Every bloody dragon looks down on all humanoids. Drow enslave other species. Tieflings are always treated with suspicion or outright hunted because of their demonic connections in oh so many source books. And that is just fine. A DM can create any type of themes in the DM's world. The players can choose to play in that world, or move on to another table.
In my game, the continent is essentially 5 regions, separated by 2 mountain ranges. The humans occupy the 2 coastal regions, the dwarves live in and under the mountain ranges, and the elves run the middle section between the ranges. Orcs have running wars with everyone in the north. The Dwarves have an ancient antipathy towards the elves, and xenophobic in general. All three species hate the Orcs with a passion, due to old wars, and kill on sight any Orcs and Half-Orcs. That was established in session 0 and I have had NO ONE make a peep about it.

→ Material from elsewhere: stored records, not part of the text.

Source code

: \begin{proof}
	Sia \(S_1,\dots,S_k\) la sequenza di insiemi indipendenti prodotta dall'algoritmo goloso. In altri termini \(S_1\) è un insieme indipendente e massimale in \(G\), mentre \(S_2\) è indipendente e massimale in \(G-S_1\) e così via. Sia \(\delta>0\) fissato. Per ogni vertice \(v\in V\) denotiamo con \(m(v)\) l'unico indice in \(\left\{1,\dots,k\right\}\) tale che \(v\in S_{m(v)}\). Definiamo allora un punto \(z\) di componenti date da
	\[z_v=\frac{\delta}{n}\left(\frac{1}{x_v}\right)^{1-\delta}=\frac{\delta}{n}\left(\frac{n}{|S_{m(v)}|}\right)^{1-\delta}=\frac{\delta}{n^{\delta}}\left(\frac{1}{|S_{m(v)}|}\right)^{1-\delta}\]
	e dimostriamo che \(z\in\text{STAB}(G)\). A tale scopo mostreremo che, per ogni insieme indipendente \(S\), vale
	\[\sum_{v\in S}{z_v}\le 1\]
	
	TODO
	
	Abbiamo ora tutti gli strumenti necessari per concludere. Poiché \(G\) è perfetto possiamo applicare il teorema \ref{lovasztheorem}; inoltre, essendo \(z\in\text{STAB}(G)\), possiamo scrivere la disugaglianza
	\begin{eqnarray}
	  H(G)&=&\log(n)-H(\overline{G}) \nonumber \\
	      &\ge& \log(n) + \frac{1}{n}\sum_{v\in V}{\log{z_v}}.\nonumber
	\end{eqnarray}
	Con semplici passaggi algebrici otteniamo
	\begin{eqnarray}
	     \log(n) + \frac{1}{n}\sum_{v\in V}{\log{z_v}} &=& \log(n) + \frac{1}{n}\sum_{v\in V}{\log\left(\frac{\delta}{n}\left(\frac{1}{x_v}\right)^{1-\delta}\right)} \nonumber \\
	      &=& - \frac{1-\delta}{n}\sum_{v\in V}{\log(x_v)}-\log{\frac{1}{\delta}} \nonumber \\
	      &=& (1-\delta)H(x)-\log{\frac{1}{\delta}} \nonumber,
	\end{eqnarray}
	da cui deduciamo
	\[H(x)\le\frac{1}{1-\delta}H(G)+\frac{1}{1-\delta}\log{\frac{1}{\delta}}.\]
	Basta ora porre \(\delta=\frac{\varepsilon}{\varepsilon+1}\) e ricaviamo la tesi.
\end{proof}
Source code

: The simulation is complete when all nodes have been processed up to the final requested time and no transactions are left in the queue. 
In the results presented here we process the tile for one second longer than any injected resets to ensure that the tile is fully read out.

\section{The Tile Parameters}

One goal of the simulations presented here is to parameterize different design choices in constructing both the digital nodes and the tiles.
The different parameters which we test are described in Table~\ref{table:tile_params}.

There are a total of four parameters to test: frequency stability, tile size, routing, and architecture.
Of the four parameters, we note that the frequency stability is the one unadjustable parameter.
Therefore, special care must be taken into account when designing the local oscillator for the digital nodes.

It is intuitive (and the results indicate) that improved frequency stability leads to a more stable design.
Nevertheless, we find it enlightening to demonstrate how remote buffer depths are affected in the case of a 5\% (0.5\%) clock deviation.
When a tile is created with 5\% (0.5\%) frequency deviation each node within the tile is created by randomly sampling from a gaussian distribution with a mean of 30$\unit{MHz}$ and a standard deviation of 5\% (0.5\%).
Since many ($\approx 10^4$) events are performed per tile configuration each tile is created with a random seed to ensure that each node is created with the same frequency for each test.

You know why? Because it is a game, and elves, dwarves, and orcs don't exist in the real world. Inside the D&D fantasy setting, we can set up whatever we want. Now, when there can be a real world correlation, aka homophobia, that is a totally different thing.
RodneyMcNeely,
Like I said in my post, it made me a bit uncomfortable in that situation too. So I in no way disagree with you on that point.
But also like I said, their reasoning for it was that they were all terrified of accidentally offending someone by using the wrong pronouns or labels when conversing with them. When accidentally misgendering someone in conversation could potentially be a trigger that completely ruins someone’s good time, better to avoid the mistake if at all possible. By getting it all out up front, it let everyone feel more at ease, and made sure the entire event was acknowledged as an emotional safe space.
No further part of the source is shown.